**To do:**
Please return the whole listing. Keep each line exactly the same.
=== Begin Enclosure ===
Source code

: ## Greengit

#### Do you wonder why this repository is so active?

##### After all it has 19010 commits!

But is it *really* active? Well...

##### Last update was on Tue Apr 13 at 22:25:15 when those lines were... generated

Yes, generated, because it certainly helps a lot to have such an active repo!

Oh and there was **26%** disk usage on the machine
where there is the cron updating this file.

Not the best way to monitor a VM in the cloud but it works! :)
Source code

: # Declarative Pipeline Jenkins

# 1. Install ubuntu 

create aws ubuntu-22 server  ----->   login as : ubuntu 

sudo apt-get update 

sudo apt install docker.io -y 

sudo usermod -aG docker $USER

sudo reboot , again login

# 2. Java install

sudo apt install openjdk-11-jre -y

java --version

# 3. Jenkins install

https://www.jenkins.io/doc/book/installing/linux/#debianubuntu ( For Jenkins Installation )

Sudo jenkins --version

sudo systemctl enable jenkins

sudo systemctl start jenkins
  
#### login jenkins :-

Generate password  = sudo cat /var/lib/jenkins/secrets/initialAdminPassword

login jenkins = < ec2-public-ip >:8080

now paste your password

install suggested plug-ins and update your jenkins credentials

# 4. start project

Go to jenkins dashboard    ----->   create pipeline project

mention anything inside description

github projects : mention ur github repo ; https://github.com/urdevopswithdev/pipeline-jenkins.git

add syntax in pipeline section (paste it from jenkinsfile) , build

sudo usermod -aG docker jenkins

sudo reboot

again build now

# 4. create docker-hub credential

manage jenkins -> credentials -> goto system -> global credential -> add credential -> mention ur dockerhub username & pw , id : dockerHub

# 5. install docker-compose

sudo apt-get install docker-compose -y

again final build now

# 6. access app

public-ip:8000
=== End Enclosure ===
**Solution for this task:**
Source code

: ## Greengit

#### Do you wonder why this repository is so active?

##### After all it has 19010 commits!

But is it *really* active? Well...

##### Last update was on Tue Apr 13 at 22:25:15 when those lines were... generated

Yes, generated, because it certainly helps a lot to have such an active repo!

Oh and there was **26%** disk usage on the machine
where there is the cron updating this file.

Not the best way to monitor a VM in the cloud but it works! :)
Source code

: # Declarative Pipeline Jenkins

# 1. Install ubuntu 

create aws ubuntu-22 server  ----->   login as : ubuntu 

sudo apt-get update 

sudo apt install docker.io -y 

sudo usermod -aG docker $USER

sudo reboot , again login

# 2. Java install

sudo apt install openjdk-11-jre -y

java --version

# 3. Jenkins install

https://www.jenkins.io/doc/book/installing/linux/#debianubuntu ( For Jenkins Installation )

Sudo jenkins --version

sudo systemctl enable jenkins

sudo systemctl start jenkins
  
#### login jenkins :-

Generate password  = sudo cat /var/lib/jenkins/secrets/initialAdminPassword

login jenkins = < ec2-public-ip >:8080

now paste your password

install suggested plug-ins and update your jenkins credentials

# 4. start project

Go to jenkins dashboard    ----->   create pipeline project

mention anything inside description

github projects : mention ur github repo ; https://github.com/urdevopswithdev/pipeline-jenkins.git

add syntax in pipeline section (paste it from jenkinsfile) , build

sudo usermod -aG docker jenkins

sudo reboot

again build now

# 4. create docker-hub credential

manage jenkins -> credentials -> goto system -> global credential -> add credential -> mention ur dockerhub username & pw , id : dockerHub

# 5. install docker-compose

sudo apt-get install docker-compose -y

again final build now

# 6. access app

public-ip:8000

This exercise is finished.